• **What this task involves**
Could you set down the lines from the first line of the entries below through the line with "A primeira linha da", exactly and with no pictures?
'''
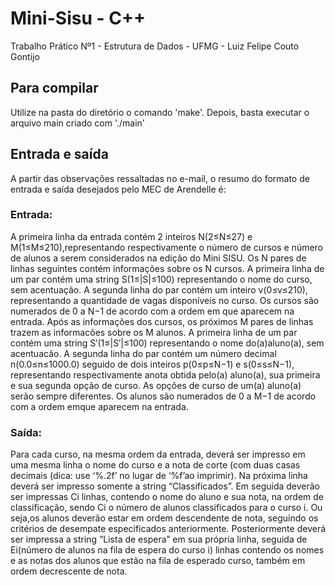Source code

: # Mini-Sisu - C++
Trabalho Prático Nº1 - Estrutura de Dados - UFMG - Luiz Felipe Couto Gontijo

## Para compilar
Utilize na pasta do diretório o comando 'make'.
Depois, basta executar o arquivo main criado com './main'


## Entrada e saída
A partir das observações ressaltadas no e-mail, o resumo do formato de entrada e saída desejados pelo MEC de Arendelle é:
### Entrada:
A primeira linha da entrada contém 2 inteiros N(2≤N≤27) e M(1≤M≤210),representando respectivamente o número de cursos e número de alunos a serem considerados na edição do Mini SISU. Os N pares de linhas seguintes contém informações sobre os N cursos.  A primeira linha de um par contém uma string S(1≤|S|≤100) representando o nome do curso, sem acentuação.  A segunda linha do par contém um inteiro v(0≤v≤210), representando a quantidade de vagas disponíveis no curso. Os cursos são numerados de 0 a N−1 de acordo com a ordem em que aparecem na entrada. Após as informações dos cursos, os próximos M pares de linhas trazem as informacões sobre os M alunos.  A primeira linha de um par contém uma string S′(1≤|S′|≤100) representando o nome do(a)aluno(a), sem acentuacão.   A segunda linha do par contém um número decimal n(0.0≤n≤1000.0) seguido  de  dois  inteiros p(0≤p≤N−1)  e s(0≤s≤N−1), representando  respectivamente  anota obtida pelo(a) aluno(a), sua primeira e sua segunda opção de curso.  As opções de curso de um(a) aluno(a) serão sempre diferentes.  Os alunos são numerados de 0 a M−1 de acordo com a ordem emque aparecem na entrada.

### Saída:
Para cada curso, na mesma ordem da entrada, deverá ser impresso em uma mesma linha o  nome  do  curso e a nota de corte  (com  duas  casas  decimais  (dica: use  ‘%.2f’  no  lugar  de  ‘%f’ao  imprimir).   Na  próxima  linha  deverá  ser  impresso  somente  a  string  “Classificados”.   Em  seguida deverão ser impressas Ci linhas, contendo o nome do aluno e sua nota, na ordem de classificação, sendo Ci o número de alunos classificados para o curso i.  Ou seja,os alunos deverão estar em ordem descendente de nota, seguindo os critérios de desempate especificados anteriormente.  Posteriormente deverá ser impressa a string ”Lista de espera” em sua própria linha, seguida de Ei(número de alunos na fila de espera do curso i) linhas contendo os nomes e as notas dos alunos que estão na fila de esperado curso, também em ordem decrescente de nota.


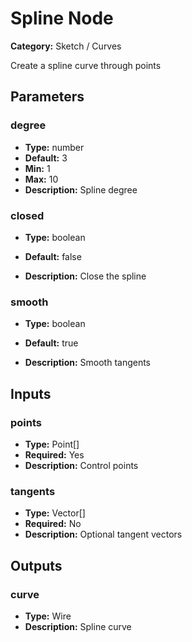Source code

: 
# Spline Node

**Category:** Sketch / Curves

Create a spline curve through points

## Parameters


### degree
- **Type:** number
- **Default:** 3
- **Min:** 1
- **Max:** 10
- **Description:** Spline degree


### closed
- **Type:** boolean
- **Default:** false


- **Description:** Close the spline


### smooth
- **Type:** boolean
- **Default:** true


- **Description:** Smooth tangents


## Inputs


### points
- **Type:** Point[]
- **Required:** Yes
- **Description:** Control points


### tangents
- **Type:** Vector[]
- **Required:** No
- **Description:** Optional tangent vectors


## Outputs


### curve
- **Type:** Wire
- **Description:** Spline curve



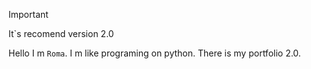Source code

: > [!IMPORTANT]
> It`s recomend version 2.0

Hello I m `Roma`. I m like programing on python. There is my portfolio 2.0.
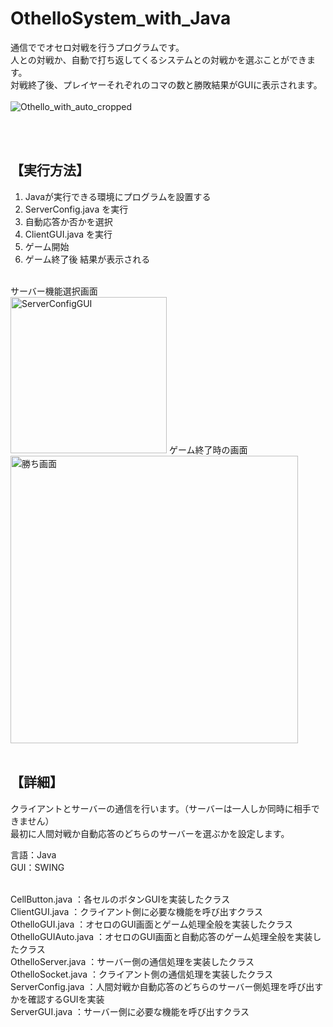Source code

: # OthelloSystem_with_Java

通信ででオセロ対戦を行うプログラムです。<br>
人との対戦か、自動で打ち返してくるシステムとの対戦かを選ぶことができます。<br>
対戦終了後、プレイヤーそれぞれのコマの数と勝敗結果がGUIに表示されます。<br>
<br>
![Othello_with_auto_cropped](https://user-images.githubusercontent.com/64346215/151690341-c9ad3236-87c3-4258-881b-17fe757ce02d.gif)

<br><br>
## 【実行方法】
1. Javaが実行できる環境にプログラムを設置する<br>
2. ServerConfig.java を実行<br>
3. 自動応答か否かを選択<br>
4. ClientGUI.java を実行<br>
5. ゲーム開始<br>
6. ゲーム終了後 結果が表示される<br>
<br>
サーバー機能選択画面<br>
<img width="250" alt="ServerConfigGUI" src="https://user-images.githubusercontent.com/64346215/151689460-2c18c141-de72-4801-a06f-5c108762a565.PNG">
ゲーム終了時の画面<br>
<img width="460" alt="勝ち画面" src="https://user-images.githubusercontent.com/64346215/151689479-e6cdbc62-e49c-4f75-833b-dce2418cdc4e.PNG">
<br><br>

## 【詳細】
クライアントとサーバーの通信を行います。（サーバーは一人しか同時に相手できません）<br>
最初に人間対戦か自動応答のどちらのサーバーを選ぶかを設定します。<br>

言語：Java<br>
GUI：SWING<br>
<br>

CellButton.java     ：各セルのボタンGUIを実装したクラス<br>
ClientGUI.java      ：クライアント側に必要な機能を呼び出すクラス<br>
OthelloGUI.java     ：オセロのGUI画面とゲーム処理全般を実装したクラス<br>
OthelloGUIAuto.java ：オセロのGUI画面と自動応答のゲーム処理全般を実装したクラス<br>
OthelloServer.java  ：サーバー側の通信処理を実装したクラス<br>
OthelloSocket.java  ：クライアント側の通信処理を実装したクラス<br>
ServerConfig.java   ：人間対戦か自動応答のどちらのサーバー側処理を呼び出すかを確認するGUIを実装<br>
ServerGUI.java      ：サーバー側に必要な機能を呼び出すクラス<br>

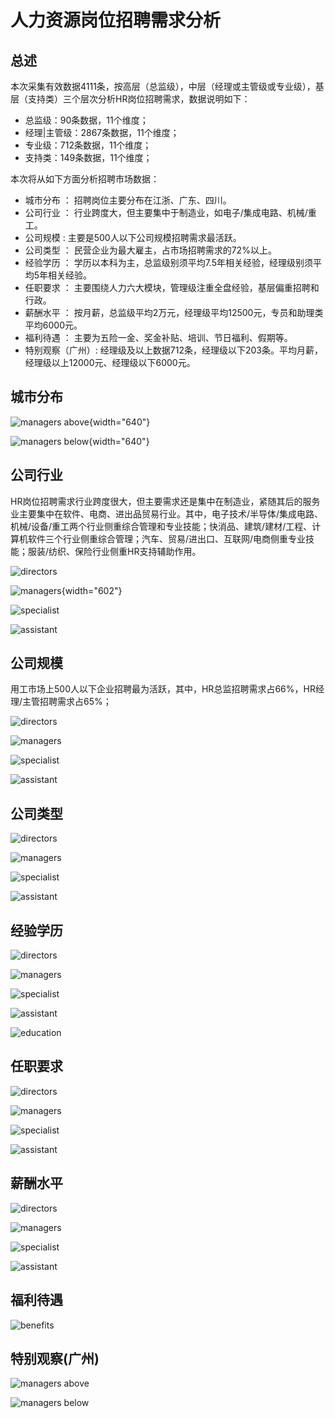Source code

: # 人力资源岗位招聘需求分析

## 总述

本次采集有效数据4111条，按高层（总监级），中层（经理或主管级或专业级），基层（支持类）三个层次分析HR岗位招聘需求，数据说明如下：

-   总监级：90条数据，11个维度；
-   经理\|主管级：2867条数据，11个维度；
-   专业级：712条数据，11个维度；
-   支持类：149条数据，11个维度；

本次将从如下方面分析招聘市场数据：

-   城市分布 ： 招聘岗位主要分布在江浙、广东、四川。
-   公司行业 ： 行业跨度大，但主要集中于制造业，如电子/集成电路、机械/重工。
-   公司规模 : 主要是500人以下公司规模招聘需求最活跃。
-   公司类型 ： 民营企业为最大雇主，占市场招聘需求的72%以上。
-   经验学历 ： 学历以本科为主，总监级别须平均7.5年相关经验，经理级别须平均5年相关经验。
-   任职要求 ： 主要围绕人力六大模块，管理级注重全盘经验，基层偏重招聘和行政。
-   薪酬水平 ： 按月薪，总监级平均2万元，经理级平均12500元，专员和助理类平均6000元。
-   福利待遇 ： 主要为五险一金、奖金补贴、培训、节日福利、假期等。
-   特别观察（广州）: 经理级及以上数据712条，经理级以下203条。平均月薪，经理级以上12000元、经理级以下6000元。

## 城市分布

![managers above](IMG/h1.jpg "managers above"){width="640"}

![managers below](IMG/h2.jpg "managers below"){width="640"}

## 公司行业

HR岗位招聘需求行业跨度很大，但主要需求还是集中在制造业，紧随其后的服务业主要集中在软件、电商、进出品贸易行业。其中，电子技术/半导体/集成电路、机械/设备/重工两个行业侧重综合管理和专业技能；快消品、建筑/建材/工程、计算机软件三个行业侧重综合管理；汽车、贸易/进出口、互联网/电商侧重专业技能；服装/纺织、保险行业侧重HR支持辅助作用。

![directors](IMG/Rplot02_directors.png)

![managers](IMG/Rplot02_managers.png){width="602"}

![specialist](IMG/Rplot02_specialist.png)

![assistant](IMG/Rplot02_assistant.png)

## 公司规模

用工市场上500人以下企业招聘最为活跃，其中，HR总监招聘需求占66%，HR经理/主管招聘需求占65%；

![directors](IMG/Rplot03_directors.png)

![managers](IMG/Rplot03_managers.png)

![specialist](IMG/Rplot03_specialist.png)

![assistant](IMG/Rplot03_assistant.png)

## 公司类型

![directors](IMG/Rplot04_directors.png)

![managers](IMG/Rplot04_managers.png)

![specialist](IMG/Rplot04_specialist.png)

![assistant](IMG/Rplot04_assistant.png)

## 经验学历

![directors](IMG/Rplot08_directors.png)

![managers](IMG/Rplot08_managers.png)

![specialist](IMG/Rplot08_specialist.png)

![assistant](IMG/Rplot08_assistant.png)

![education](IMG/Rplot08_education.png)

## 任职要求

![directors](IMG/Rplot05_directors.png)

![managers](IMG/Rplot05_managers.png)

![specialist](IMG/Rplot05_specialist.png)

![assistant](IMG/Rplot05_assistant.png)

## 薪酬水平

![directors](IMG/Rplot06_directors.png)

![managers](IMG/Rplot06_managers.png)

![specialist](IMG/Rplot06_specialist.png)

![assistant](IMG/Rplot06_assistant.png)

## 福利待遇

![benefits](IMG/Rplot07_benefits.png)

## 特别观察(广州)

![managers above](IMG/Rplot08_managersAbove.png)

![managers below](IMG/Rplot08_managersBelow.png)
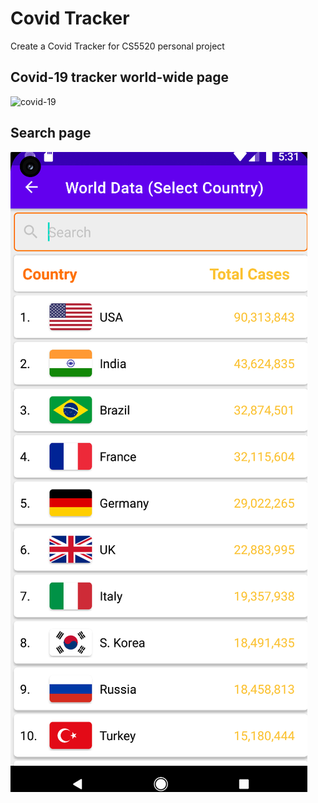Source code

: # Covid Tracker

Create a Covid Tracker for CS5520 personal project 


## Covid-19 tracker world-wide page
![covid-19](/covid-19.png)

## Search page
![search](/search.png)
'''
• **Written solution**
Source code

: # Mini-Sisu - C++
Trabalho Prático Nº1 - Estrutura de Dados - UFMG - Luiz Felipe Couto Gontijo

## Para compilar
Utilize na pasta do diretório o comando 'make'.
Depois, basta executar o arquivo main criado com './main'


## Entrada e saída
A partir das observações ressaltadas no e-mail, o resumo do formato de entrada e saída desejados pelo MEC de Arendelle é:
### Entrada:
A primeira linha da entrada contém 2 inteiros N(2≤N≤27) e M(1≤M≤210),representando respectivamente o número de cursos e número de alunos a serem considerados na edição do Mini SISU. Os N pares de linhas seguintes contém informações sobre os N cursos.  A primeira linha de um par contém uma string S(1≤|S|≤100) representando o nome do curso, sem acentuação.  A segunda linha do par contém um inteiro v(0≤v≤210), representando a quantidade de vagas disponíveis no curso. Os cursos são numerados de 0 a N−1 de acordo com a ordem em que aparecem na entrada. Após as informações dos cursos, os próximos M pares de linhas trazem as informacões sobre os M alunos.  A primeira linha de um par contém uma string S′(1≤|S′|≤100) representando o nome do(a)aluno(a), sem acentuacão.   A segunda linha do par contém um número decimal n(0.0≤n≤1000.0) seguido  de  dois  inteiros p(0≤p≤N−1)  e s(0≤s≤N−1), representando  respectivamente  anota obtida pelo(a) aluno(a), sua primeira e sua segunda opção de curso.  As opções de curso de um(a) aluno(a) serão sempre diferentes.  Os alunos são numerados de 0 a M−1 de acordo com a ordem emque aparecem na entrada.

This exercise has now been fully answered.